One of these days, I’ll just. . . disappear.
That’s the hardest part of being imprisoned in Libby’s cellar. It’s the not knowing when the warden will choose our last day on this earth. At this point, every day the sun rises is a gift. Jeff Davis decreed all colored Union soldiers, when captured, were to be treated like runaway slaves. In other words, when I was captured on my way home for furlough, I should have been shot or sold down South into slavery. And yet I’m still alive, if one could call this living. If it weren’t for the hope of seeing my wife again, I’d volunteer to go home to Glory next. But I would never volunteer to make Bella a widow. Lord knows I’ve let her down enough already.
Elizabeth Van Lew
If I were a man, I’d fight for the United States of America with a rifle.

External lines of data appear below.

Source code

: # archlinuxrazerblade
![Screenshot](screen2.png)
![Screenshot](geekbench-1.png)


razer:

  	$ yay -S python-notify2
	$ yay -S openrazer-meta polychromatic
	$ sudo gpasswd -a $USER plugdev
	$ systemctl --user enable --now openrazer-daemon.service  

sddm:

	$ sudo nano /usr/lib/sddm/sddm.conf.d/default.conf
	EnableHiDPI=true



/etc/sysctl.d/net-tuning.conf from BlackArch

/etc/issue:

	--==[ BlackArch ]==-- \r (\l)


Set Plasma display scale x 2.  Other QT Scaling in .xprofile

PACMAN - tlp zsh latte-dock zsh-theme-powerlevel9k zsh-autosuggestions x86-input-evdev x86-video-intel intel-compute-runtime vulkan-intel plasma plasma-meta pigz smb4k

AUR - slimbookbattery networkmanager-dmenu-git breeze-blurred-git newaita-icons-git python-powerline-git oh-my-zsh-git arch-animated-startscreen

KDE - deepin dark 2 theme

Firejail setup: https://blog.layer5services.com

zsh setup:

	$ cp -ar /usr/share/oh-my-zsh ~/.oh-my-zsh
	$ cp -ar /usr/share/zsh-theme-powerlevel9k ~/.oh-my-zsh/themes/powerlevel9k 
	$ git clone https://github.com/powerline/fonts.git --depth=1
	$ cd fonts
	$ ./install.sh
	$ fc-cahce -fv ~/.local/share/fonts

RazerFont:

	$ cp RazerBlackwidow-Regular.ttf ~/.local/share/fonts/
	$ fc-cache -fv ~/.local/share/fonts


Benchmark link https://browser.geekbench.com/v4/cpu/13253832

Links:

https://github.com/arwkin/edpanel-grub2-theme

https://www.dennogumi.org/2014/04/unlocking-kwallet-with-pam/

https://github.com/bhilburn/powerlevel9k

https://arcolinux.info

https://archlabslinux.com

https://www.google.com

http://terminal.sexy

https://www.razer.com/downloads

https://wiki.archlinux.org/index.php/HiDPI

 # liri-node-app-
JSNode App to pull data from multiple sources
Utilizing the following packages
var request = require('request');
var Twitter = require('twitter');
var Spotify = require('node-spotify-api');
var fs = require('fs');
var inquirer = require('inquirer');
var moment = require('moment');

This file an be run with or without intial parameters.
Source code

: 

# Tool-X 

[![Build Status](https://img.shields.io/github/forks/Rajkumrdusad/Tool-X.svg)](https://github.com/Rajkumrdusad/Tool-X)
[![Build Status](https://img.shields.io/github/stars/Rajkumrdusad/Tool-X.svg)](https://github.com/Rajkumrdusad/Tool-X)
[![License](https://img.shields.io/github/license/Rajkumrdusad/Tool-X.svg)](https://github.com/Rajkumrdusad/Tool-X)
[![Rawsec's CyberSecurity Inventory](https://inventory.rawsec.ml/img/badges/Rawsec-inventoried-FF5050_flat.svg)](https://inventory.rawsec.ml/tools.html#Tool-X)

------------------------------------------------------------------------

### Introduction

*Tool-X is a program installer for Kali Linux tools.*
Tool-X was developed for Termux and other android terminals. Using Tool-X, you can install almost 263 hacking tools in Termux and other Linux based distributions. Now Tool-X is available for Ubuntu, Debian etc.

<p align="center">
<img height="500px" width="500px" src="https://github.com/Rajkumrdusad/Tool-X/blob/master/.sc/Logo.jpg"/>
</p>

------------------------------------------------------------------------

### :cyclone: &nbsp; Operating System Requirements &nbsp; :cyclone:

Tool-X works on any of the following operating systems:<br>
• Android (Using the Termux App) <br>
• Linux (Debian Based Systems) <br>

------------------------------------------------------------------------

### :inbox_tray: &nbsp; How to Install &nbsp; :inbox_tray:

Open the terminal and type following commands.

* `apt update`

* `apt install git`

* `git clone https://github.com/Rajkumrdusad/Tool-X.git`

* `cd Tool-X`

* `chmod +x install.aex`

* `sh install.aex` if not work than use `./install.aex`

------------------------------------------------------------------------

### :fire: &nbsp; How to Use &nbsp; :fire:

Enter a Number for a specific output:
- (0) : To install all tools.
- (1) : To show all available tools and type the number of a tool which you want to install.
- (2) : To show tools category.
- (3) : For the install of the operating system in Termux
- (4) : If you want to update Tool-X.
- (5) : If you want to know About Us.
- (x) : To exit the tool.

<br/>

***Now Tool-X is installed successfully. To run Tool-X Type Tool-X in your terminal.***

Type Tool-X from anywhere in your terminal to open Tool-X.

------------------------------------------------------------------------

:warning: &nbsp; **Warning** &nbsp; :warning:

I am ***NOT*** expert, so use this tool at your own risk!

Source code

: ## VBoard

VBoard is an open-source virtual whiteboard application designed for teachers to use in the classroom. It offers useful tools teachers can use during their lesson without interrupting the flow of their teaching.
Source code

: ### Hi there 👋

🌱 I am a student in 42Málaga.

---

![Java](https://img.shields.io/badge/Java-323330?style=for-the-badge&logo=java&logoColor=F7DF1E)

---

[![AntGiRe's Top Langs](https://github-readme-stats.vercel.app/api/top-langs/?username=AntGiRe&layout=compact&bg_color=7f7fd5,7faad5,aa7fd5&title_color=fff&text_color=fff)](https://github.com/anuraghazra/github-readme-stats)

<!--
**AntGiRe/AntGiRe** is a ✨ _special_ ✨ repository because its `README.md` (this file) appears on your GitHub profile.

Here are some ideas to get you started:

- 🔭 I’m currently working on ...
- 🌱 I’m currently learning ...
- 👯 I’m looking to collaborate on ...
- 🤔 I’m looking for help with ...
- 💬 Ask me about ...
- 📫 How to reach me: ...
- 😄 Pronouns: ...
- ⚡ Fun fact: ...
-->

Instead, I fight with intelligence. And Sophie Kent is a perfect spy to join my network.
Her father is an editor for the newspaper, a respected Rebel veteran who served time as a prisoner of war, and a slaveholder. Her suitor is a Confederate officer with the Ordnance Bureau. No one would suspect her of gathering information for me, despite the fact that her mother was from Philadelphia. Both she and I are native-born Richmonders. It is not the South we abhor, but slavery. True, I am already under suspicion and at risk of imprisonment for being true to the true government. But with God as my witness, if I will be arrested anyway, I will earn my chains by aiding the Union first.